[Data items]
────────────────────────────────────────
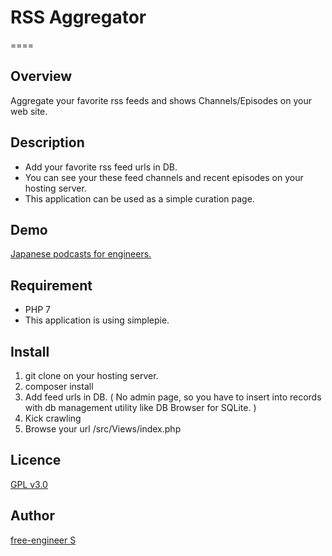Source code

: # RSS Aggregator
====

## Overview

Aggregate your favorite rss feeds and shows Channels/Episodes on your web site.

## Description

- Add your favorite rss feed urls in DB.
- You can see your these feed channels and recent episodes on your hosting server.
- This application can be used as a simple curation page.

## Demo

[Japanese podcasts for engineers.](https://free-engineer.xrea.jp/rss-aggregator/src/Views/index.php)

## Requirement

- PHP 7
- This application is using simplepie.

## Install

1. git clone on your hosting server.
1. composer install
1. Add feed urls in DB. ( No admin page, so you have to insert into records with db management utility like DB Browser for SQLite. )
1. Kick crawling
1. Browse your url /src/Views/index.php

## Licence

[GPL v3.0](https://github.com/free-engineer/rss-aggregator/blob/master/LICENSE)

## Author

[free-engineer S](https://github.com/free-engineer)
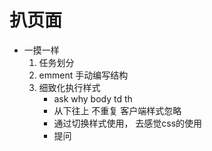 # 扒页面
- 一摸一样
    1. 任务划分
    2. emment 手动编写结构
    3. 细致化执行样式
        - ask why
            body td th
        - 从下往上 不重复 客户端样式忽略
        - 通过切换样式使用， 去感觉css的使用
        - 提问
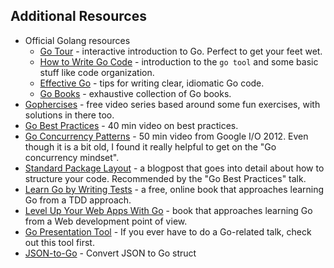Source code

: ## Additional Resources
- Official Golang resources
    - [Go Tour](https://tour.golang.org) - interactive introduction to Go. Perfect to get your feet wet.
    - [How to Write Go Code](https://golang.org/doc/code.html) - introduction to the `go tool` and some basic stuff like code organization.
    - [Effective Go](https://golang.org/doc/effective_go.html) - tips for writing clear, idiomatic Go code.
    - [Go Books](https://github.com/golang/go/wiki/Books) - exhaustive collection of Go books.
- [Gophercises](https://gophercises.com) - free video series based around some fun exercises, with solutions in there too.
- [Go Best Practices](https://www.youtube.com/watch?v=MzTcsI6tn-0&t=42s) - 40 min video on best practices.
- [Go Concurrency Patterns](https://www.youtube.com/watch?v=f6kdp27TYZs) - 50 min video from Google I/O 2012. Even though it is a bit old, I found it really helpful to get on the "Go concurrency mindset".
- [Standard Package Layout](https://medium.com/@benbjohnson/standard-package-layout-7cdbc8391fc1) - a blogpost that goes into detail about how to structure your code. Recommended by the "Go Best Practices" talk.
- [Learn Go by Writing Tests](https://quii.gitbook.io/learn-go-with-tests) - a free, online book that approaches learning Go from a TDD approach.
- [Level Up Your Web Apps With Go](https://www.sitepoint.com/premium/books/level-up-your-web-apps-with-go) - book that approaches learning Go from a Web development point of view.
- [Go Presentation Tool](http://halyph.com/blog/2015/05/18/golang-presentation-tool.html) - If you ever have to do a Go-related talk, check out this tool first.
- [JSON-to-Go](https://mholt.github.io/json-to-go/) - Convert JSON to Go struct
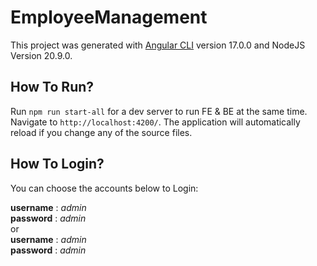 # EmployeeManagement

This project was generated with [Angular CLI](https://github.com/angular/angular-cli) version 17.0.0 and NodeJS Version 20.9.0.

## How To Run?

Run `npm run start-all` for a dev server to run FE & BE at the same time. 
Navigate to `http://localhost:4200/`. The application will automatically reload if you change any of the source files.

## How To Login?

You can choose the accounts below to Login:

**username** : _admin_  
**password** : _admin_  
or  
**username** : _admin_  
**password** : _admin_
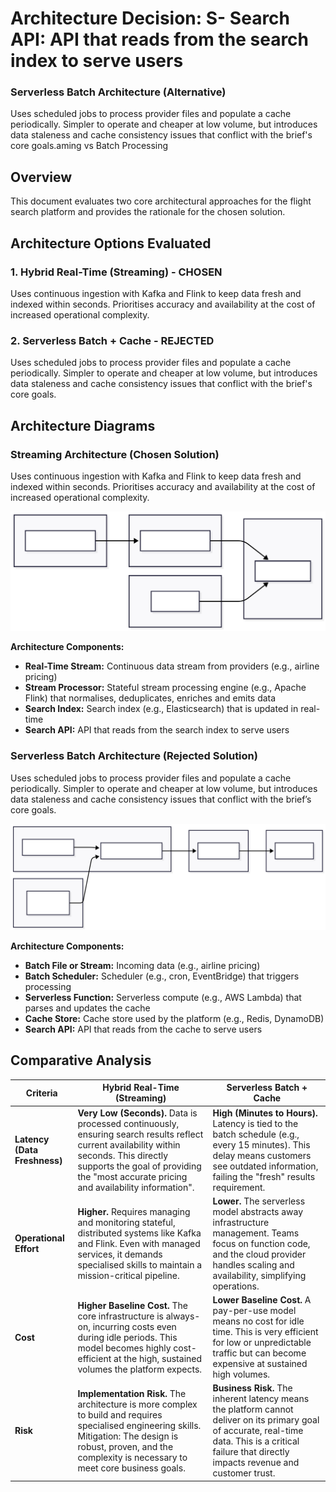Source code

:# Architecture Decision: S- **Search API:** API that reads from the search index to serve users

### Serverless Batch Architecture (Alternative)

Uses scheduled jobs to process provider files and populate a cache periodically. Simpler to operate and cheaper at low volume, but introduces data staleness and cache consistency issues that conflict with the brief's core goals.aming vs Batch Processing

## Overview

This document evaluates two core architectural approaches for the flight search platform and provides the rationale for the chosen solution.

## Architecture Options Evaluated

### 1. Hybrid Real-Time (Streaming) - **CHOSEN**
Uses continuous ingestion with Kafka and Flink to keep data fresh and indexed within seconds. Prioritises accuracy and availability at the cost of increased operational complexity.

### 2. Serverless Batch + Cache - **REJECTED**
Uses scheduled jobs to process provider files and populate a cache periodically. Simpler to operate and cheaper at low volume, but introduces data staleness and cache consistency issues that conflict with the brief's core goals.

## Architecture Diagrams

### Streaming Architecture (Chosen Solution)

Uses continuous ingestion with Kafka and Flink to keep data fresh and indexed within seconds. Prioritises accuracy and availability at the cost of increased operational complexity.

![Streaming Architecture](../images/streaming-architecture.svg)

**Architecture Components:**
- **Real-Time Stream:** Continuous data stream from providers (e.g., airline pricing)
- **Stream Processor:** Stateful stream processing engine (e.g., Apache Flink) that normalises, deduplicates, enriches and emits data
- **Search Index:** Search index (e.g., Elasticsearch) that is updated in real-time
- **Search API:** API that reads from the search index to serve users

### Serverless Batch Architecture (Rejected Solution)

Uses scheduled jobs to process provider files and populate a cache periodically. Simpler to operate and cheaper at low volume, but introduces data staleness and cache consistency issues that conflict with the brief’s core goals.

![Serverless Batch Architecture](../images/serverless-batch-architecture.svg)

**Architecture Components:**
- **Batch File or Stream:** Incoming data (e.g., airline pricing)
- **Batch Scheduler:** Scheduler (e.g., cron, EventBridge) that triggers processing
- **Serverless Function:** Serverless compute (e.g., AWS Lambda) that parses and updates the cache
- **Cache Store:** Cache store used by the platform (e.g., Redis, DynamoDB)
- **Search API:** API that reads from the cache to serve users

## Comparative Analysis

| Criteria | Hybrid Real-Time (Streaming) | Serverless Batch + Cache |
|----------|------------------------------|---------------------------|
| **Latency (Data Freshness)** | **Very Low (Seconds).** Data is processed continuously, ensuring search results reflect current availability within seconds. This directly supports the goal of providing the "most accurate pricing and availability information". | **High (Minutes to Hours).** Latency is tied to the batch schedule (e.g., every 15 minutes). This delay means customers see outdated information, failing the "fresh" results requirement. |
| **Operational Effort** | **Higher.** Requires managing and monitoring stateful, distributed systems like Kafka and Flink. Even with managed services, it demands specialised skills to maintain a mission-critical pipeline. | **Lower.** The serverless model abstracts away infrastructure management. Teams focus on function code, and the cloud provider handles scaling and availability, simplifying operations. |
| **Cost** | **Higher Baseline Cost.** The core infrastructure is always-on, incurring costs even during idle periods. This model becomes highly cost-efficient at the high, sustained volumes the platform expects. | **Lower Baseline Cost.** A pay-per-use model means no cost for idle time. This is very efficient for low or unpredictable traffic but can become expensive at sustained high volumes. |
| **Risk** | **Implementation Risk.** The architecture is more complex to build and requires specialised engineering skills. Mitigation: The design is robust, proven, and the complexity is necessary to meet core business goals. | **Business Risk.** The inherent latency means the platform cannot deliver on its primary goal of accurate, real-time data. This is a critical failure that directly impacts revenue and customer trust. |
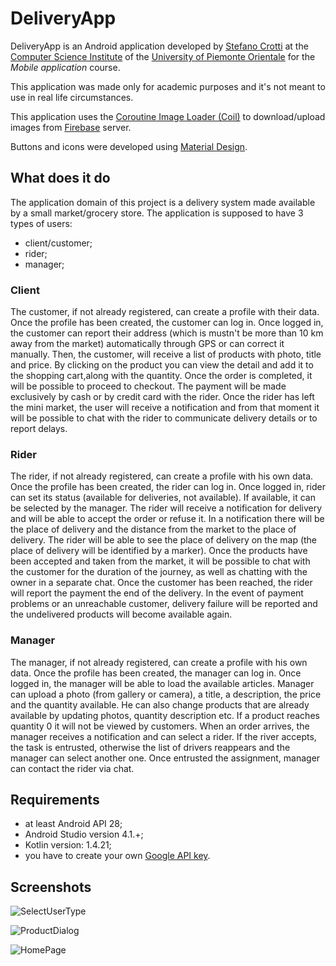# DeliveryApp
DeliveryApp is an Android application developed by [Stefano Crotti](https://github.com/stecrotti1) at the [Computer Science Institute](http://www.di.unipmn.it) of the [University of Piemonte Orientale](http://www.uniupo.it) for the *Mobile application* course.

This application was made only for academic purposes and it's not meant to use in real life circumstances.

This application uses the [Coroutine Image Loader (Coil)](https://coil-kt.github.io/coil/) to download/upload images from [Firebase](https://firebase.google.com/) server.

Buttons and icons were developed using [Material Design](https://material.io/design).

## What does it do
The application domain of this project is a delivery system made available by a small market/grocery store. The application is supposed to have 3 types of users:
* client/customer;
* rider;
* manager;

### Client
The customer, if not already registered, can create a profile with their data. Once the
profile has been created, the customer can log in. Once logged in, the customer can report their address (which is mustn't be more than 10 km away from the market) automatically through GPS or can correct it manually.
Then, the customer, will receive a list of products with photo, title
and price. By clicking on the product you can view the detail and add it to the shopping cart,along with the quantity. Once the order is completed, it will be possible to proceed to checkout. The payment will be made exclusively by cash or by credit card with the rider. 
Once the rider has left the mini market, the user will receive a notification and from that moment it will be possible to chat with the rider to communicate delivery details or to report delays.

### Rider
The rider, if not already registered, can create a profile with his own data. Once the
profile has been created, the rider can log in. Once logged in, rider can set its status (available for deliveries, not available). If available, it can be selected by the manager.
The rider will receive a notification for delivery and will be able to accept the order or refuse it. In a notification there will be the place of delivery and the distance from the market to the place of delivery. The rider
will be able to see the place of delivery on the map (the place of delivery will be identified by
a marker).
Once the products have been accepted and taken from the market, it will be possible to chat with
the customer for the duration of the journey, as well as chatting with the owner
in a separate chat.
Once the customer has been reached, the rider will report the payment the end of the
delivery. In the event of payment problems or an unreachable customer, delivery failure will be reported and the undelivered products will become available again.

### Manager
The manager, if not already registered, can create a profile with his own data. Once the
profile has been created, the manager can log in. Once logged in, the manager will be able to load the available articles.
Manager can upload a photo (from gallery or camera), a title, a description, the price
and the quantity available. He can also change products that are already available by updating
photos, quantity description etc.
If a product reaches quantity 0 it will not be viewed by customers.
When an order arrives, the manager receives a notification and can select a rider. If the river accepts, the task is entrusted,
otherwise the list of drivers reappears and the manager can select another one. Once entrusted
the assignment, manager can contact the rider via chat.

## Requirements
* at least Android API 28;
* Android Studio version 4.1.+;
* Kotlin version: 1.4.21;
* you have to create your own [Google API key](https://developers.google.com/maps/documentation/android-sdk/start#get-key).

## Screenshots
![SelectUserType](https://firebasestorage.googleapis.com/v0/b/deliveryapp-7c8fe.appspot.com/o/screenshots%2Fapp_screen_1.png?alt=media&token=e4b6cfca-a5c1-4b00-b8da-7b20ff6e2596)

![ProductDialog](https://firebasestorage.googleapis.com/v0/b/deliveryapp-7c8fe.appspot.com/o/screenshots%2FScreenshot%20from%202021-03-26%2012-09-28.png?alt=media&token=6235c6c6-e897-49c2-b3ec-e48fcf9d2072)

![HomePage](https://firebasestorage.googleapis.com/v0/b/deliveryapp-7c8fe.appspot.com/o/screenshots%2FScreenshot%20from%202021-03-26%2012-09-16.png?alt=media&token=5ac3d2cd-56a7-48be-95d6-19e6bea6d750)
────────────────────────────────────────
▶ _Instructions for the task_: In the lines above, locate the string "Streaming". Copy every line where it occurs.

▶ _Worked solution_:
### 1. Hybrid Real-Time (Streaming) - **CHOSEN**
### Streaming Architecture (Chosen Solution)
![Streaming Architecture](../images/streaming-architecture.svg)
| Criteria | Hybrid Real-Time (Streaming) | Serverless Batch + Cache |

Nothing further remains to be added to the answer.